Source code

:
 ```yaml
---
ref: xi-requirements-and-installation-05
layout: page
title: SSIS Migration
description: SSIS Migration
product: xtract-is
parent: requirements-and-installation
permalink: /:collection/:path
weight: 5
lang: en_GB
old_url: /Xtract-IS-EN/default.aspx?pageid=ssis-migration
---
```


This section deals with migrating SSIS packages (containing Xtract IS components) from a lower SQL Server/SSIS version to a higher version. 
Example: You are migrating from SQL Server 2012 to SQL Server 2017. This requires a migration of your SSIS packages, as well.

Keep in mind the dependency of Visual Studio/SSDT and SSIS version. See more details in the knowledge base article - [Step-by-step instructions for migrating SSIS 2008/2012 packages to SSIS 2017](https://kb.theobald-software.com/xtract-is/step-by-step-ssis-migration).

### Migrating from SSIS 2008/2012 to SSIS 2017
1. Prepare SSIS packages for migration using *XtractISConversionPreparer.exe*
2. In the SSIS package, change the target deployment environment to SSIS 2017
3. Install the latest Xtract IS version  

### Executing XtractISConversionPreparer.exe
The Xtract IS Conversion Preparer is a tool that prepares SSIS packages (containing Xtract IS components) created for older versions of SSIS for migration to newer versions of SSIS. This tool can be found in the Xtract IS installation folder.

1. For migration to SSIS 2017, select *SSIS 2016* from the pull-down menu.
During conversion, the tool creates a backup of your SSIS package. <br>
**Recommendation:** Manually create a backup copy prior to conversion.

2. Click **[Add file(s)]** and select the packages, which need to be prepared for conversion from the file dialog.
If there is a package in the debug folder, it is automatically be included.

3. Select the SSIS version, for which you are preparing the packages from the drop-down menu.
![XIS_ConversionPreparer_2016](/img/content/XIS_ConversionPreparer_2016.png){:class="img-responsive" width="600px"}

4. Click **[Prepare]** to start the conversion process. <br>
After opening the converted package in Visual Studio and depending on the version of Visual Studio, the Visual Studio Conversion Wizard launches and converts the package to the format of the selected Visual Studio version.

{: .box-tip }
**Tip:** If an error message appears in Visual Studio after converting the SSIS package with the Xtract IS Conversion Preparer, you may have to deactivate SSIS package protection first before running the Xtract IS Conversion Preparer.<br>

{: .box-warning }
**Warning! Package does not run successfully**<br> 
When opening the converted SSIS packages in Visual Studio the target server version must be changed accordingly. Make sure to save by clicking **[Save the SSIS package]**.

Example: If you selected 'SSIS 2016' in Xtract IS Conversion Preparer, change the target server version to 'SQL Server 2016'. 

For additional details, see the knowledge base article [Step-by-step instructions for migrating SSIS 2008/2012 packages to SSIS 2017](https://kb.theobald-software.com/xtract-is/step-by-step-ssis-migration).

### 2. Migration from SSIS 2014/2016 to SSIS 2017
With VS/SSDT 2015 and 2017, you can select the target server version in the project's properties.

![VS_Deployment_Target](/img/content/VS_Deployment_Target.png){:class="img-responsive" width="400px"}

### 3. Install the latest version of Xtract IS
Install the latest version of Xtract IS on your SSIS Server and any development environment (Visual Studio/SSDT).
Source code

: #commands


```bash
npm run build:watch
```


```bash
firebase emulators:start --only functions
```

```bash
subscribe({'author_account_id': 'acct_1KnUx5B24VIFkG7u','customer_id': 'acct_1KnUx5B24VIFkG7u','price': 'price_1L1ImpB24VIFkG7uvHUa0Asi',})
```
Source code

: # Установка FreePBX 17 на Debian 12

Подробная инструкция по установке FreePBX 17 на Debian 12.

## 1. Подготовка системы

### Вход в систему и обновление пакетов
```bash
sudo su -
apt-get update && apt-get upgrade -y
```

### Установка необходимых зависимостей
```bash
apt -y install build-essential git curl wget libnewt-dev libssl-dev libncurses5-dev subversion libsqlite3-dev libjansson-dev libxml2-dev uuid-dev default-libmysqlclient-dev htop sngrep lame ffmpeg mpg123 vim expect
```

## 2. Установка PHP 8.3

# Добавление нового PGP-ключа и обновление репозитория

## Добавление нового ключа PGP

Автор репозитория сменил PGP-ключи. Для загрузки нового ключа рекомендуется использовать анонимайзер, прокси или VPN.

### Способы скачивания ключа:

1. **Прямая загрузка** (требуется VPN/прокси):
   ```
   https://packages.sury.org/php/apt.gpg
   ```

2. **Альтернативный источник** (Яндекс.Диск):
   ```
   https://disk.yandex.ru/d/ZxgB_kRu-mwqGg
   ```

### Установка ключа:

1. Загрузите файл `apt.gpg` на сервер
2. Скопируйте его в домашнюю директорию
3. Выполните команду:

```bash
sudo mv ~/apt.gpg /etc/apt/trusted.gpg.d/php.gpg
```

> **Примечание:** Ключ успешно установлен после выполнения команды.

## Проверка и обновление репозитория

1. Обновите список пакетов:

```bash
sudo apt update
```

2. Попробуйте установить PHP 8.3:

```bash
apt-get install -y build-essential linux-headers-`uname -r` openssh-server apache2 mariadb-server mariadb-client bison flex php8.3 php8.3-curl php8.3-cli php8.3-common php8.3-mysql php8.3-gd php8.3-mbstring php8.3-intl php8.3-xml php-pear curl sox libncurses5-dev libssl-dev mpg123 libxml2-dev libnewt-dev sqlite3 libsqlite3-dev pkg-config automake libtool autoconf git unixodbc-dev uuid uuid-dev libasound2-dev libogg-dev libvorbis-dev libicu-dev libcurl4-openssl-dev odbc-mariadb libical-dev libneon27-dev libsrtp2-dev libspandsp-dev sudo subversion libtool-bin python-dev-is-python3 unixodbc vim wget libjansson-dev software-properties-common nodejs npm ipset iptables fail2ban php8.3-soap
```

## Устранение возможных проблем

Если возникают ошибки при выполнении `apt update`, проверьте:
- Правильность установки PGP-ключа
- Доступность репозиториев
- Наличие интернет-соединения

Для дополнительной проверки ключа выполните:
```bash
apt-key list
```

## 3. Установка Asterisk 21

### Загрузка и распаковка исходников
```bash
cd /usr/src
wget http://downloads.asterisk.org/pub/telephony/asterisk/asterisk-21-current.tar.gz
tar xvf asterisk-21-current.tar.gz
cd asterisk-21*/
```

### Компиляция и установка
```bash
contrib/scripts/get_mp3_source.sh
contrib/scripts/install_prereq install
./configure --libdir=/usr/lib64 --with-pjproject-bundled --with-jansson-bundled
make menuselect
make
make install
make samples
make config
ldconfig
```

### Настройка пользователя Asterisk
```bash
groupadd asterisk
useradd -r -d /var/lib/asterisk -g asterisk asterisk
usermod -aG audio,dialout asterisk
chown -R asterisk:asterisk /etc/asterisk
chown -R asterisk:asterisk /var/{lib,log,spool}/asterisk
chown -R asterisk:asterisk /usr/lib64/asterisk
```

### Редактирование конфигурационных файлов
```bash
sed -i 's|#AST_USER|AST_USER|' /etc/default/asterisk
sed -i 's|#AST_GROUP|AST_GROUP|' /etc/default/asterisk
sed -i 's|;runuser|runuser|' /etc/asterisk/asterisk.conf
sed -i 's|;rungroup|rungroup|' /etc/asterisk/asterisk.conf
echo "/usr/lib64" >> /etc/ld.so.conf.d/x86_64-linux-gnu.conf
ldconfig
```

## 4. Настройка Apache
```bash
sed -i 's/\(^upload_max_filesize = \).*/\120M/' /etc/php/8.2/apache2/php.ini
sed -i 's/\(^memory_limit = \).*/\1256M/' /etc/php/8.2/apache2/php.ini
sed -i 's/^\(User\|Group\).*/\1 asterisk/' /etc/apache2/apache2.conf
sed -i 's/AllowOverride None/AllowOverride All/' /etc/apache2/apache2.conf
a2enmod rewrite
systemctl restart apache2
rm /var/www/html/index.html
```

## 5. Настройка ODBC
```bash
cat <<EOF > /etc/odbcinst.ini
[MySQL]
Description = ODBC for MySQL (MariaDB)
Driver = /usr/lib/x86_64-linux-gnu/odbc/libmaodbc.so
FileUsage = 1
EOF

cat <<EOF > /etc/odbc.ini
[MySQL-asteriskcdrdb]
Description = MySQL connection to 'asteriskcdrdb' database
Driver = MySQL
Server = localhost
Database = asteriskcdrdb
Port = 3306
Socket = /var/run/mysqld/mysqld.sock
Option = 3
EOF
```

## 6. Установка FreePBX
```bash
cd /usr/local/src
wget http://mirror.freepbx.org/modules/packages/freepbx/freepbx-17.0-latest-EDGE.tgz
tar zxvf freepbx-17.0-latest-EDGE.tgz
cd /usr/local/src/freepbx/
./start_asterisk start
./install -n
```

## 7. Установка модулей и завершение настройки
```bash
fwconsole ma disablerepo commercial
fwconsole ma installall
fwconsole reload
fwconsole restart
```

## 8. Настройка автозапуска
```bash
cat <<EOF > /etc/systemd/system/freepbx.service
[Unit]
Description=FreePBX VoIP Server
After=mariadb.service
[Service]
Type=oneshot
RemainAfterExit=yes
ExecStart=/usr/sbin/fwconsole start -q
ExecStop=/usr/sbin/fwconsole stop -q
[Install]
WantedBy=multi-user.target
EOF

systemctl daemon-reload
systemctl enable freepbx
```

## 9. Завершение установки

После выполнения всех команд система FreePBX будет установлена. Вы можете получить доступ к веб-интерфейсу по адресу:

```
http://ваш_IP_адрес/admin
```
+---+
**EXERCISE DIRECTIONS**. Beginning at the top of the data, please return every line until and including the line containing "### Migrating from", copied exactly, and nothing past it.

**RESPONSE TO THE EXERCISE**.
Source code

:
 ```yaml
---
ref: xi-requirements-and-installation-05
layout: page
title: SSIS Migration
description: SSIS Migration
product: xtract-is
parent: requirements-and-installation
permalink: /:collection/:path
weight: 5
lang: en_GB
old_url: /Xtract-IS-EN/default.aspx?pageid=ssis-migration
---
```


This section deals with migrating SSIS packages (containing Xtract IS components) from a lower SQL Server/SSIS version to a higher version. 
Example: You are migrating from SQL Server 2012 to SQL Server 2017. This requires a migration of your SSIS packages, as well.

Keep in mind the dependency of Visual Studio/SSDT and SSIS version. See more details in the knowledge base article - [Step-by-step instructions for migrating SSIS 2008/2012 packages to SSIS 2017](https://kb.theobald-software.com/xtract-is/step-by-step-ssis-migration).

### Migrating from SSIS 2008/2012 to SSIS 2017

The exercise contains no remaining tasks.